Potential of Na3AlF6 as solid electrolyte for all-solid-state Na batteries

Abstract

Na₃AlF₆ (cryolite) has traditionally been used as an additive to molten Al₂O₃ to lower its melting temperature. In this study, we explored the potential of Na₃AlF₆ as a battery material. Since the electrochemical properties of Na₃AlF₆–Al₂O₃ melt, such as ion conductivity and transference number, are directly related to the efficiency of Al production, the ion dynamics of Na₃AlF₆ have been extensively investigated in the liquid state. We examined the ion dynamics of Na₃AlF₆ in the solid state and demonstrated its potential as a solid electrolyte in all-solid-state Na batteries.

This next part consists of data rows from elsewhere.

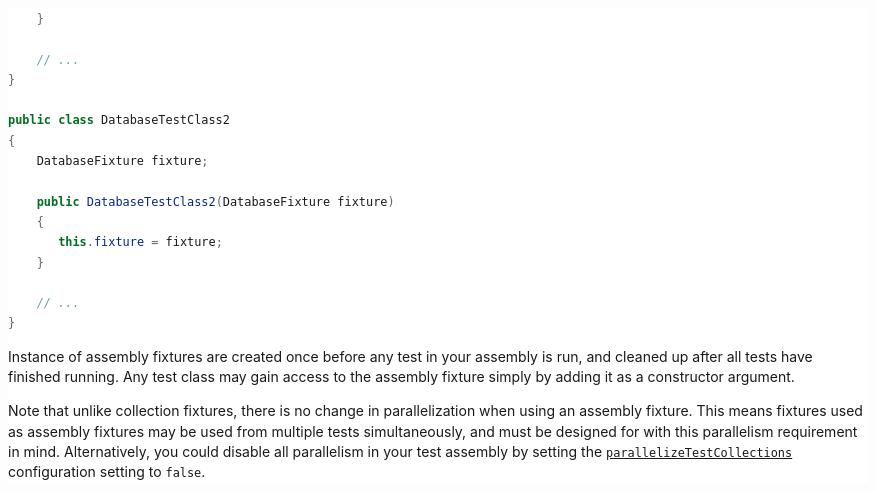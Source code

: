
 ```csharp
    }

    // ...
}

public class DatabaseTestClass2
{
    DatabaseFixture fixture;

    public DatabaseTestClass2(DatabaseFixture fixture)
    {
       this.fixture = fixture;
    }

    // ...
}
```

Instance of assembly fixtures are created once before any test in your assembly is run, and cleaned up after all tests have finished running. Any test class may gain access to the assembly fixture simply by adding it as a constructor argument.

Note that unlike collection fixtures, there is no change in parallelization when using an assembly fixture. This means fixtures used as assembly fixtures may be used from multiple tests simultaneously, and must be designed for with this parallelism requirement in mind. Alternatively, you could disable all parallelism in your test assembly by setting the [`parallelizeTestCollections`](/docs/config-xunit-runner-json#parallelizeTestCollections) configuration setting to `false`.
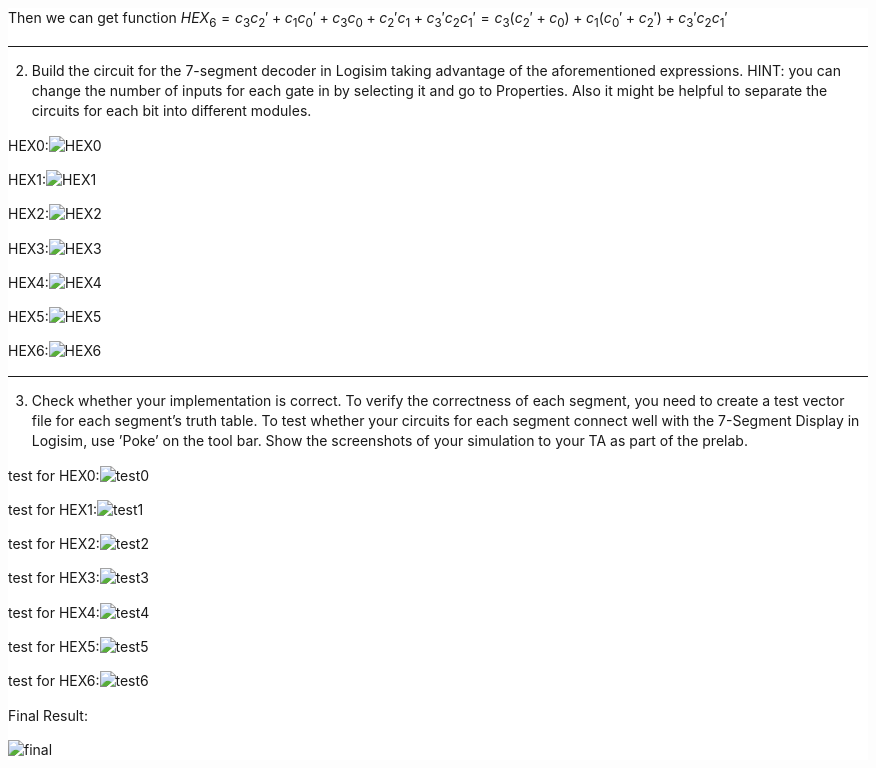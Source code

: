 Then we can get function $HEX_6 =c_3c_2'+c_1c_0'+c_3c_0+c_2'c_1+c_3'c_2c_1'=c_3(c_2'+c_0)+c_1(c_0'+c_2')+c_3'c_2c_1'$ 

---

2. Build the circuit for the 7-segment decoder in Logisim taking advantage of the aforementioned expressions. HINT: you can change the number of inputs for each gate in by selecting it and go to Properties. Also it might be helpful to separate the circuits for each bit into different modules.

HEX0:![HEX0](D:\Programming\csc258\Lab2\part3Screenshot\HEX0.png)

HEX1:![HEX1](D:\Programming\csc258\Lab2\part3Screenshot\HEX1.png)

HEX2:![HEX2](D:\Programming\csc258\Lab2\part3Screenshot\HEX2.png)

HEX3:![HEX3](D:\Programming\csc258\Lab2\part3Screenshot\HEX3.png)

HEX4:![HEX4](D:\Programming\csc258\Lab2\part3Screenshot\HEX4.png)

HEX5:![HEX5](D:\Programming\csc258\Lab2\part3Screenshot\HEX5.png)

HEX6:![HEX6](D:\Programming\csc258\Lab2\part3Screenshot\HEX6.png)

---

3. Check whether your implementation is correct. To verify the correctness of each segment, you need to create a test vector file for each segment’s truth table. To test whether your circuits for each segment connect well with the 7-Segment Display in Logisim, use ’Poke’ on the tool bar. Show the screenshots of your simulation to your TA as part of the prelab.

test for HEX0:![test0](D:\Programming\csc258\Lab2\part3Screenshot\test0.png)

test for HEX1:![test1](D:\Programming\csc258\Lab2\part3Screenshot\test1.png)

test for HEX2:![test2](D:\Programming\csc258\Lab2\part3Screenshot\test2.png)

test for HEX3:![test3](D:\Programming\csc258\Lab2\part3Screenshot\test3.png)

test for HEX4:![test4](D:\Programming\csc258\Lab2\part3Screenshot\test4.png)

test for HEX5:![test5](D:\Programming\csc258\Lab2\part3Screenshot\test5.png)

test for HEX6:![test6](D:\Programming\csc258\Lab2\part3Screenshot\test6.png)

Final Result:

![final](D:\Programming\csc258\Lab2\final.png)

The Na⁺ conductivity of Na₃AlF₆ was enhanced by forming a Na₃AlF₆–Na₂SiF₆ solid solution, achieving a maximum conductivity of 7.1 × 10⁻⁶ S cm⁻¹ at 30 °C. The conductivity improvement was attributed to Na⁺ vacancies, presumably introduced as charge compensation for the substitution of Al³⁺ with Si⁴⁺. Molecular dynamics simulation results indicated that the dominant conductive ion in Na₃AlF₆–Na₂SiF₆ was Na⁺, and long-range hopping of F⁻ was still minor even in the presence of F⁻ vacancies. The oxidation stability of Na₃AlF₆ was excellent, without decomposition even up to 5 V vs. Na⁺/Na. In contrast, Na₃AlF₆–Na₂SiF₆ underwent reductive decomposition below 1 V vs. Na⁺/Na. The charge–discharge cycle of the all-solid-state Na/NaCrO₂ battery was confirmed; however, the cycle was unstable. A Na-rich layer formed at the interphase after polarisation at 0.5 V, which partially explained the poor cycling performance. Owing to the Na⁺ conductivity and excellent high voltage tolerance, Na₃AlF₆-based materials can be utilized as coating materials for high voltage cathodes in Na batteries.